Problem to solve:
From the first line of the data down to the line bearing "micro framework web](/bottle.png#center)", output every line exactly and include no pictures.

[Material supplied Boundary: Start]

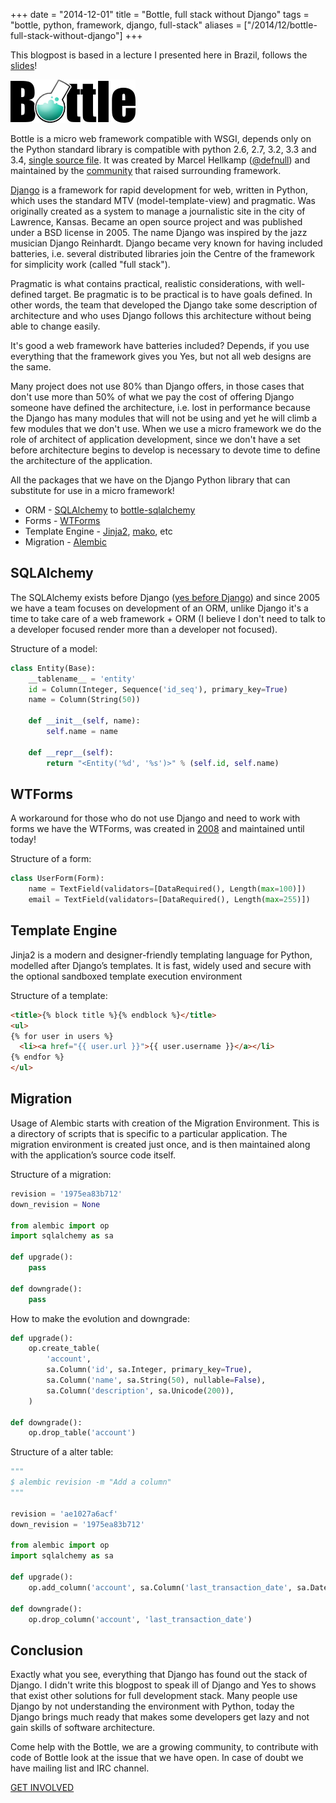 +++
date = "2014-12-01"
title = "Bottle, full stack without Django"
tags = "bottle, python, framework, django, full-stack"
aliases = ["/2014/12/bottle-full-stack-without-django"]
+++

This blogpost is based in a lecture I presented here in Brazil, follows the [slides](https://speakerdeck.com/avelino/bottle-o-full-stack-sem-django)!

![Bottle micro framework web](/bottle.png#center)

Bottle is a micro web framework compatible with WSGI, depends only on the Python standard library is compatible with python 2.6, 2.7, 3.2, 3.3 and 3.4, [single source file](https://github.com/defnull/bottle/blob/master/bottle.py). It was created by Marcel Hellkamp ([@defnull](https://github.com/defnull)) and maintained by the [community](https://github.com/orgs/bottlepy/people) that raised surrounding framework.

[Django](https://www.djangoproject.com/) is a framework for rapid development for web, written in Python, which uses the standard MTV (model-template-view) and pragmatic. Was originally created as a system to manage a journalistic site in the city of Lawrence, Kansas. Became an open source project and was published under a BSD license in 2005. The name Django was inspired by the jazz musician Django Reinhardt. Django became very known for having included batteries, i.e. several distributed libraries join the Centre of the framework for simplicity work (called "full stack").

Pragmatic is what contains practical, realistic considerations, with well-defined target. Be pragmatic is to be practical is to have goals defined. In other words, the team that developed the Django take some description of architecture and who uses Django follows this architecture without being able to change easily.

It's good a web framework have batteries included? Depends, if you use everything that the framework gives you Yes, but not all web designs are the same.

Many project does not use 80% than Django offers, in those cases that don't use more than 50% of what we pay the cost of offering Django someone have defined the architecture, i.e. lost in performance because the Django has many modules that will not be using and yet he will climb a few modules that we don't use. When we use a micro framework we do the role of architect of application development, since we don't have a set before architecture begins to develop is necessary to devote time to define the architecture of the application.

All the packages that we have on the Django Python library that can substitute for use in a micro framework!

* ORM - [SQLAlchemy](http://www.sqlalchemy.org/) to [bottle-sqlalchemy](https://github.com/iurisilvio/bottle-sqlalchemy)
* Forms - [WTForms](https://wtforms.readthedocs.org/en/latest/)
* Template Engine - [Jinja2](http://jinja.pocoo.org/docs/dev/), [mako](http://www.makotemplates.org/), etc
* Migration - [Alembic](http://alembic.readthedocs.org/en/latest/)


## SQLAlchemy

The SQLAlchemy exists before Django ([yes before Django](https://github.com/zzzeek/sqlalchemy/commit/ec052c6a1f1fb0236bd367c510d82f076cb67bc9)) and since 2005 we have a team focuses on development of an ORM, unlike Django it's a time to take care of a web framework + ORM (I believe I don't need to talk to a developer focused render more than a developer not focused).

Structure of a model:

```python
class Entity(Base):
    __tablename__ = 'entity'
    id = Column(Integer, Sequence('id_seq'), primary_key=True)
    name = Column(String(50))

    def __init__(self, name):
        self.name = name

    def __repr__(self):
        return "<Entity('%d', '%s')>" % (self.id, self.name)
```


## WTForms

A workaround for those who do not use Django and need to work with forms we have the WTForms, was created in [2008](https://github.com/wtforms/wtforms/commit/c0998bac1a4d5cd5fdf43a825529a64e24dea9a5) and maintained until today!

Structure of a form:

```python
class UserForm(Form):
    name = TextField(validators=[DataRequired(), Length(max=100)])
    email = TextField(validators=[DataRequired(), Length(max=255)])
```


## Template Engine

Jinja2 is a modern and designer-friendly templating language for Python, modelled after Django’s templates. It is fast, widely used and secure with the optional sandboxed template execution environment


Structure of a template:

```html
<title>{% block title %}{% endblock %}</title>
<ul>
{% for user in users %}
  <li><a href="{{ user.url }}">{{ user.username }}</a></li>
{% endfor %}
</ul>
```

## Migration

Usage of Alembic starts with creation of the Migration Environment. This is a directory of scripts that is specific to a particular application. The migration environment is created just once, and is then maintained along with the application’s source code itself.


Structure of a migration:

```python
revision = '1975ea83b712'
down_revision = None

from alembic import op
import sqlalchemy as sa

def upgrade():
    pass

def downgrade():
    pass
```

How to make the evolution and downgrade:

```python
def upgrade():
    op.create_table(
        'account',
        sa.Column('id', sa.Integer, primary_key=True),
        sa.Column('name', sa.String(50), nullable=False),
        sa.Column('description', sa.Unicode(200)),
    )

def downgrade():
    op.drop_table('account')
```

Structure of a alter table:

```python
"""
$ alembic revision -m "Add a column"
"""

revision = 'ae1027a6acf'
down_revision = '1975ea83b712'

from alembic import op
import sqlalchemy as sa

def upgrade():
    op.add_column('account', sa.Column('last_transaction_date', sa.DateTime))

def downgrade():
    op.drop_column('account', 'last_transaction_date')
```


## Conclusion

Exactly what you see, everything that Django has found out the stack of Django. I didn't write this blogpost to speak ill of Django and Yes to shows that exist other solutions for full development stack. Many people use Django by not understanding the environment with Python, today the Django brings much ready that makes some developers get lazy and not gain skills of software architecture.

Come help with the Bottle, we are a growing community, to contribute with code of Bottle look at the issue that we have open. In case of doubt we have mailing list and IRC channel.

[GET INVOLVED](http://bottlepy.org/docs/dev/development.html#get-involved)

[Material supplied Boundary: End]

Result:
 +++
date = "2014-12-01"
title = "Bottle, full stack without Django"
tags = "bottle, python, framework, django, full-stack"
aliases = ["/2014/12/bottle-full-stack-without-django"]
+++

This blogpost is based in a lecture I presented here in Brazil, follows the [slides](https://speakerdeck.com/avelino/bottle-o-full-stack-sem-django)!

![Bottle micro framework web](/bottle.png#center)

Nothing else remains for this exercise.